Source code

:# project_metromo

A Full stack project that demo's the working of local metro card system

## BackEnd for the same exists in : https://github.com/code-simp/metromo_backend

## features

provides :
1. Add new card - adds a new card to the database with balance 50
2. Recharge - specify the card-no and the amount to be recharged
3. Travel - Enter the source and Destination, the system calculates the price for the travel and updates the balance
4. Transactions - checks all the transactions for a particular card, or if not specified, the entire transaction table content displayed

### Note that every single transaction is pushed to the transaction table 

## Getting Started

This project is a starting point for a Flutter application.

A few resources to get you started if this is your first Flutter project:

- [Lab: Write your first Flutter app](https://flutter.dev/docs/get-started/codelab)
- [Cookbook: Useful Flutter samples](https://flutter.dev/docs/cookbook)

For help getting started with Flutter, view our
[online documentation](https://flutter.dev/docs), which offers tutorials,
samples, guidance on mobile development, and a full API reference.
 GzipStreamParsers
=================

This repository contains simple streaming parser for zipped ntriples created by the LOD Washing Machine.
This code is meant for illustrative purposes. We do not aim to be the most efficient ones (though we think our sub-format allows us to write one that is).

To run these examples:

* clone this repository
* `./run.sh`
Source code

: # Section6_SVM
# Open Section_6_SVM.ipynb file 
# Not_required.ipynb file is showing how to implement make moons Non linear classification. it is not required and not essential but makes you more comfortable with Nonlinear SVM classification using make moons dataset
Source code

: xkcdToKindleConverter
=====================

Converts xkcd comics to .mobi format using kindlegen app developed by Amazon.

..............................

▶ _Goal of the exercise_
Reproduce every line from the preceding data in which the word "that" can be found.

▶ _Exercise result_
A Full stack project that demo's the working of local metro card system
### Note that every single transaction is pushed to the transaction table 
This code is meant for illustrative purposes. We do not aim to be the most efficient ones (though we think our sub-format allows us to write one that is).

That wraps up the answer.